「喉に違和感があります。これって食道ガン?」 柳川 健
喉に詰まったような異物感や違和感を訴えて来院する方が増えています。
耳鼻科の先生からの上部消化管内視鏡検査(胃カメラ)依頼の多くが、
この喉の違和感の精密検査目的です。
耳鼻科の先生が診察できる咽頭喉頭部(いずれも喉の場所)には異常が
ないため、食道を診察して欲しいとの依頼です。
喉に何かが詰まったような感じを訴えて来院される方の中には、食道ガン
を心配されている方も少なくありません。
食道ガンの場合には食事中に食べ物が喉へ、つかえるような違和感が
あるのですが、食事中以外には違和感がないことがほとんどです。
一方、喉の違和感や異物感を訴えて来院される方の多くは、食事中には
気にならないにも関わらず、テレビを観ている時など何気ない時に違和感、
異物感を感じるのです。典型的には、喉にピンポン玉のようなものが詰まって
いて落ちて行かないような感じであると訴えます。
この症状は古代ギリシャ時代から記載があると言われ、18世紀に「ヒステリー球」
と命名されたものです。東洋医学では、梅の種に例えて「梅核気」と呼びます。
この場合、内視鏡検査で咽喉頭、食道に異常所見はありません。

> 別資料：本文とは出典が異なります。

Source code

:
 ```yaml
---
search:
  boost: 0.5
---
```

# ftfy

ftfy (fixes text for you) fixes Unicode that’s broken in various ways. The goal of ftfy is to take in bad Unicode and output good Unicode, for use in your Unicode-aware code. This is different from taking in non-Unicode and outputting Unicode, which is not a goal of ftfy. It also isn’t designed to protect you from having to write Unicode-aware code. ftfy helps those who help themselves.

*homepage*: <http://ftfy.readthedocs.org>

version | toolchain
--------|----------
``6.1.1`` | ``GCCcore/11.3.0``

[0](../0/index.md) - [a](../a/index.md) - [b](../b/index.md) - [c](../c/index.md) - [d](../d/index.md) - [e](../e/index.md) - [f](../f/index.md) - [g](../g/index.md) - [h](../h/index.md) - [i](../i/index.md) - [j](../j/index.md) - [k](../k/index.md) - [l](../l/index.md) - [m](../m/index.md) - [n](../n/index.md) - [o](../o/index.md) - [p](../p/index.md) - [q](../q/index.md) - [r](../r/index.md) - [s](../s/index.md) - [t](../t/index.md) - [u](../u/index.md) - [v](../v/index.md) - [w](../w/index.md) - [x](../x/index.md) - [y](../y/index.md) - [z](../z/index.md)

何もないのに違
和感があるのは、原因が心因性のものであるからです。
不安感や心理的葛藤がある場合にこの症状は起こりやすいとも言われています。
この症状を訴えてこられる方の中には、食道ガンがあることを心配されている方も多く、
内視鏡検査で何もないことが分かっただけで症状が軽くなることもあります。
しかし多くの場合には、漢方薬や西洋薬の不安を和らげる薬を使う事に
よって症状が消失します。お悩みの方は一度ご相談されることをお勧めします。